• Goal of the exercise: Output the whole listing exactly, with no pictures.

(Dataset Opens)

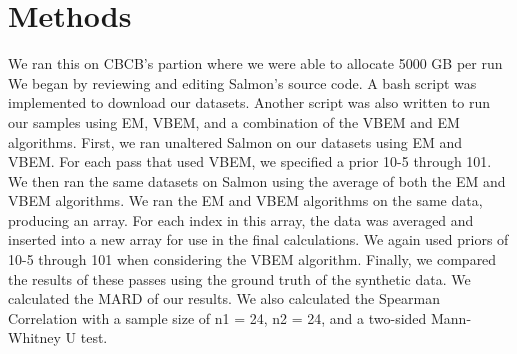 \section{Methods}
We ran this on CBCB’s partion where we were able to allocate 5000 GB per run
We began by reviewing and editing Salmon’s source code. A bash script was implemented to download our datasets. Another script was also written to run our samples using EM, VBEM, and a combination of the VBEM and EM algorithms. 
First, we ran unaltered Salmon on our datasets using EM and VBEM. For each pass that used VBEM, we specified a prior 10-5 through 101. 
We then ran the same datasets on Salmon using the average of both the EM and VBEM algorithms. We ran the EM and VBEM algorithms on the same data, producing an array. For each index in this array, the data was averaged and inserted into a new array for use in the final calculations. We again used priors of 10-5 through 101 when considering the VBEM algorithm. 
Finally, we compared the results of these passes using the ground truth of the synthetic data. We calculated the MARD of our results. We also calculated the Spearman Correlation with a sample size of n1 = 24, n2 = 24, and a two-sided Mann-Whitney U test.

(Dataset Closes)

• Expected answer:
 \section{Methods}
We ran this on CBCB’s partion where we were able to allocate 5000 GB per run
We began by reviewing and editing Salmon’s source code. A bash script was implemented to download our datasets. Another script was also written to run our samples using EM, VBEM, and a combination of the VBEM and EM algorithms. 
First, we ran unaltered Salmon on our datasets using EM and VBEM. For each pass that used VBEM, we specified a prior 10-5 through 101. 
We then ran the same datasets on Salmon using the average of both the EM and VBEM algorithms. We ran the EM and VBEM algorithms on the same data, producing an array. For each index in this array, the data was averaged and inserted into a new array for use in the final calculations. We again used priors of 10-5 through 101 when considering the VBEM algorithm. 
Finally, we compared the results of these passes using the ground truth of the synthetic data. We calculated the MARD of our results. We also calculated the Spearman Correlation with a sample size of n1 = 24, n2 = 24, and a two-sided Mann-Whitney U test.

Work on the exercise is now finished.